Data extracted from a collection

━━━━━━━━

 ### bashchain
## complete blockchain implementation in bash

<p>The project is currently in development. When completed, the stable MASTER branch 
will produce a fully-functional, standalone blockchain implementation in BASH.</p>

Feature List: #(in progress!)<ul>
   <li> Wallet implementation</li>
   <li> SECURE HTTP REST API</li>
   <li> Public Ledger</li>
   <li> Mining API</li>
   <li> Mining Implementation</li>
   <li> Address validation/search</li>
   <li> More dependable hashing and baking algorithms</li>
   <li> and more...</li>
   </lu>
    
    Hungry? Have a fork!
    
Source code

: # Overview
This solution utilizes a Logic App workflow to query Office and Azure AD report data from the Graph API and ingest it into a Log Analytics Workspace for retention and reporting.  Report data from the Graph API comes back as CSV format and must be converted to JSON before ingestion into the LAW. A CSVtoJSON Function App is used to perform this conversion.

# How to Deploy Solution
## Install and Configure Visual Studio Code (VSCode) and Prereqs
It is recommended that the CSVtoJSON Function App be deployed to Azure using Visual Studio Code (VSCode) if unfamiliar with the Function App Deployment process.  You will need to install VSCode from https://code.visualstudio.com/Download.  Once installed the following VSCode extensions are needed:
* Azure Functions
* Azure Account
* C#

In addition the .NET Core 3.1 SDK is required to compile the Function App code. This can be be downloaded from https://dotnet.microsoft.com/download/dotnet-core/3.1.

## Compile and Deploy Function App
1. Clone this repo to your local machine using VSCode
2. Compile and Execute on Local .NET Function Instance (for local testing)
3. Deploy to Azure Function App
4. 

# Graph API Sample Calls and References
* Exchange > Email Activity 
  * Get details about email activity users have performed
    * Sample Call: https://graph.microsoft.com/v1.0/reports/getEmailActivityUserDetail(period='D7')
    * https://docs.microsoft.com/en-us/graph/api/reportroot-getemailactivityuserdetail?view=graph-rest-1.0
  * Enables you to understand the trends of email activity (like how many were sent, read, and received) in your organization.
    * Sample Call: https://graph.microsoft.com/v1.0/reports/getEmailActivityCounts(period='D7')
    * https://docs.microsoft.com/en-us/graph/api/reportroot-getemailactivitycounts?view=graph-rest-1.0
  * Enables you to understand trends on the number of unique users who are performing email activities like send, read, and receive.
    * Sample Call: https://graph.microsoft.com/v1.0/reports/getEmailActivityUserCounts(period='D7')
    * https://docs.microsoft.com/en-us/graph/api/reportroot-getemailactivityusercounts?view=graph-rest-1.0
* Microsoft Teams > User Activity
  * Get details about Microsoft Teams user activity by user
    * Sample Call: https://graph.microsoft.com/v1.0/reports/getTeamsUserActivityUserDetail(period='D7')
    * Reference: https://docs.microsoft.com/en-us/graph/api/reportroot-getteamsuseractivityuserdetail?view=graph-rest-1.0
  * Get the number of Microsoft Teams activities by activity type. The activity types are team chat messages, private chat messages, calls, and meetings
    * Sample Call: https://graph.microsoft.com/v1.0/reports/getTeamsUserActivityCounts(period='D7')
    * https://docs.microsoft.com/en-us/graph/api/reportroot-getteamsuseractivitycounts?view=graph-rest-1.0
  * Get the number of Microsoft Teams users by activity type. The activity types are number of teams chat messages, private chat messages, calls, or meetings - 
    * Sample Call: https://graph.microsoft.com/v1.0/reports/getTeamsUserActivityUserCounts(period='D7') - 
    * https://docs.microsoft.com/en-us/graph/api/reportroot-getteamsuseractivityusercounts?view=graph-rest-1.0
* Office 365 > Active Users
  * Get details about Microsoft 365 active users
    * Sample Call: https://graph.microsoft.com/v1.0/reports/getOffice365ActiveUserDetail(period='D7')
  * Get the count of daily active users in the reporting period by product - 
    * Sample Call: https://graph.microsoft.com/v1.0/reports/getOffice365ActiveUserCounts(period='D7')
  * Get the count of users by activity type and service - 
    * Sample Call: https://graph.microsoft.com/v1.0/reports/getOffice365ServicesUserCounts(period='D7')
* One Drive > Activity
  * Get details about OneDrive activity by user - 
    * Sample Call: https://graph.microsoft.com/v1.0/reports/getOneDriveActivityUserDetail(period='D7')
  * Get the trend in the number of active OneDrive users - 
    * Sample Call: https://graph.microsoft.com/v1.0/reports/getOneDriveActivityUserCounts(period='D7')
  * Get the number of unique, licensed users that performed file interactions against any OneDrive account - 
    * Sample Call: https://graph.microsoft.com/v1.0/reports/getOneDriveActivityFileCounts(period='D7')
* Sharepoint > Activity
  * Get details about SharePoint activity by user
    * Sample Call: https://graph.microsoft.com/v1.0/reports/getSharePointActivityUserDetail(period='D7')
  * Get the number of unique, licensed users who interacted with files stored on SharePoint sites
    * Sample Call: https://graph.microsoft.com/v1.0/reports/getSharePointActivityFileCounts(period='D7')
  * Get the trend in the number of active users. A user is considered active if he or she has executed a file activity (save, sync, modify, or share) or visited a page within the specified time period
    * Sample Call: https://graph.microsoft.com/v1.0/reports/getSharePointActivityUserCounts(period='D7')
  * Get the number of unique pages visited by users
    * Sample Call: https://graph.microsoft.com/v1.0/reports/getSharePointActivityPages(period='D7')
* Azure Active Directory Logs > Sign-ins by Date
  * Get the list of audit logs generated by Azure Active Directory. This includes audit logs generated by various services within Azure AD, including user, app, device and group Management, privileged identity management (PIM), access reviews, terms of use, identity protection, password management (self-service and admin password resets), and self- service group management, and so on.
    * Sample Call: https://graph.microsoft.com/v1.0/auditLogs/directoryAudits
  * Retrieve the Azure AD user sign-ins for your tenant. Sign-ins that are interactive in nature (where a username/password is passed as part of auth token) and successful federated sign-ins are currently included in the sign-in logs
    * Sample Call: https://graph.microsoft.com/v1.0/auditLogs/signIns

━━━━━━━━

### Required action
All entries are to be reproduced verbatim, with none omitted.

### Response to the exercise
 ### bashchain
## complete blockchain implementation in bash

<p>The project is currently in development. When completed, the stable MASTER branch 
will produce a fully-functional, standalone blockchain implementation in BASH.</p>

Feature List: #(in progress!)<ul>
   <li> Wallet implementation</li>
   <li> SECURE HTTP REST API</li>
   <li> Public Ledger</li>
   <li> Mining API</li>
   <li> Mining Implementation</li>
   <li> Address validation/search</li>
   <li> More dependable hashing and baking algorithms</li>
   <li> and more...</li>
   </lu>
    
    Hungry? Have a fork!
    
Source code

: # Overview
This solution utilizes a Logic App workflow to query Office and Azure AD report data from the Graph API and ingest it into a Log Analytics Workspace for retention and reporting.  Report data from the Graph API comes back as CSV format and must be converted to JSON before ingestion into the LAW. A CSVtoJSON Function App is used to perform this conversion.

# How to Deploy Solution
## Install and Configure Visual Studio Code (VSCode) and Prereqs
It is recommended that the CSVtoJSON Function App be deployed to Azure using Visual Studio Code (VSCode) if unfamiliar with the Function App Deployment process.  You will need to install VSCode from https://code.visualstudio.com/Download.  Once installed the following VSCode extensions are needed:
* Azure Functions
* Azure Account
* C#

In addition the .NET Core 3.1 SDK is required to compile the Function App code. This can be be downloaded from https://dotnet.microsoft.com/download/dotnet-core/3.1.

## Compile and Deploy Function App
1. Clone this repo to your local machine using VSCode
2. Compile and Execute on Local .NET Function Instance (for local testing)
3. Deploy to Azure Function App
4. 

# Graph API Sample Calls and References
* Exchange > Email Activity 
  * Get details about email activity users have performed
    * Sample Call: https://graph.microsoft.com/v1.0/reports/getEmailActivityUserDetail(period='D7')
    * https://docs.microsoft.com/en-us/graph/api/reportroot-getemailactivityuserdetail?view=graph-rest-1.0
  * Enables you to understand the trends of email activity (like how many were sent, read, and received) in your organization.
    * Sample Call: https://graph.microsoft.com/v1.0/reports/getEmailActivityCounts(period='D7')
    * https://docs.microsoft.com/en-us/graph/api/reportroot-getemailactivitycounts?view=graph-rest-1.0
  * Enables you to understand trends on the number of unique users who are performing email activities like send, read, and receive.
    * Sample Call: https://graph.microsoft.com/v1.0/reports/getEmailActivityUserCounts(period='D7')
    * https://docs.microsoft.com/en-us/graph/api/reportroot-getemailactivityusercounts?view=graph-rest-1.0
* Microsoft Teams > User Activity
  * Get details about Microsoft Teams user activity by user
    * Sample Call: https://graph.microsoft.com/v1.0/reports/getTeamsUserActivityUserDetail(period='D7')
    * Reference: https://docs.microsoft.com/en-us/graph/api/reportroot-getteamsuseractivityuserdetail?view=graph-rest-1.0
  * Get the number of Microsoft Teams activities by activity type. The activity types are team chat messages, private chat messages, calls, and meetings
    * Sample Call: https://graph.microsoft.com/v1.0/reports/getTeamsUserActivityCounts(period='D7')
    * https://docs.microsoft.com/en-us/graph/api/reportroot-getteamsuseractivitycounts?view=graph-rest-1.0
  * Get the number of Microsoft Teams users by activity type. The activity types are number of teams chat messages, private chat messages, calls, or meetings - 
    * Sample Call: https://graph.microsoft.com/v1.0/reports/getTeamsUserActivityUserCounts(period='D7') - 
    * https://docs.microsoft.com/en-us/graph/api/reportroot-getteamsuseractivityusercounts?view=graph-rest-1.0
* Office 365 > Active Users
  * Get details about Microsoft 365 active users
    * Sample Call: https://graph.microsoft.com/v1.0/reports/getOffice365ActiveUserDetail(period='D7')
  * Get the count of daily active users in the reporting period by product - 
    * Sample Call: https://graph.microsoft.com/v1.0/reports/getOffice365ActiveUserCounts(period='D7')
  * Get the count of users by activity type and service - 
    * Sample Call: https://graph.microsoft.com/v1.0/reports/getOffice365ServicesUserCounts(period='D7')
* One Drive > Activity
  * Get details about OneDrive activity by user - 
    * Sample Call: https://graph.microsoft.com/v1.0/reports/getOneDriveActivityUserDetail(period='D7')
  * Get the trend in the number of active OneDrive users - 
    * Sample Call: https://graph.microsoft.com/v1.0/reports/getOneDriveActivityUserCounts(period='D7')
  * Get the number of unique, licensed users that performed file interactions against any OneDrive account - 
    * Sample Call: https://graph.microsoft.com/v1.0/reports/getOneDriveActivityFileCounts(period='D7')
* Sharepoint > Activity
  * Get details about SharePoint activity by user
    * Sample Call: https://graph.microsoft.com/v1.0/reports/getSharePointActivityUserDetail(period='D7')
  * Get the number of unique, licensed users who interacted with files stored on SharePoint sites
    * Sample Call: https://graph.microsoft.com/v1.0/reports/getSharePointActivityFileCounts(period='D7')
  * Get the trend in the number of active users. A user is considered active if he or she has executed a file activity (save, sync, modify, or share) or visited a page within the specified time period
    * Sample Call: https://graph.microsoft.com/v1.0/reports/getSharePointActivityUserCounts(period='D7')
  * Get the number of unique pages visited by users
    * Sample Call: https://graph.microsoft.com/v1.0/reports/getSharePointActivityPages(period='D7')
* Azure Active Directory Logs > Sign-ins by Date
  * Get the list of audit logs generated by Azure Active Directory. This includes audit logs generated by various services within Azure AD, including user, app, device and group Management, privileged identity management (PIM), access reviews, terms of use, identity protection, password management (self-service and admin password resets), and self- service group management, and so on.
    * Sample Call: https://graph.microsoft.com/v1.0/auditLogs/directoryAudits
  * Retrieve the Azure AD user sign-ins for your tenant. Sign-ins that are interactive in nature (where a username/password is passed as part of auth token) and successful federated sign-ins are currently included in the sign-in logs
    * Sample Call: https://graph.microsoft.com/v1.0/auditLogs/signIns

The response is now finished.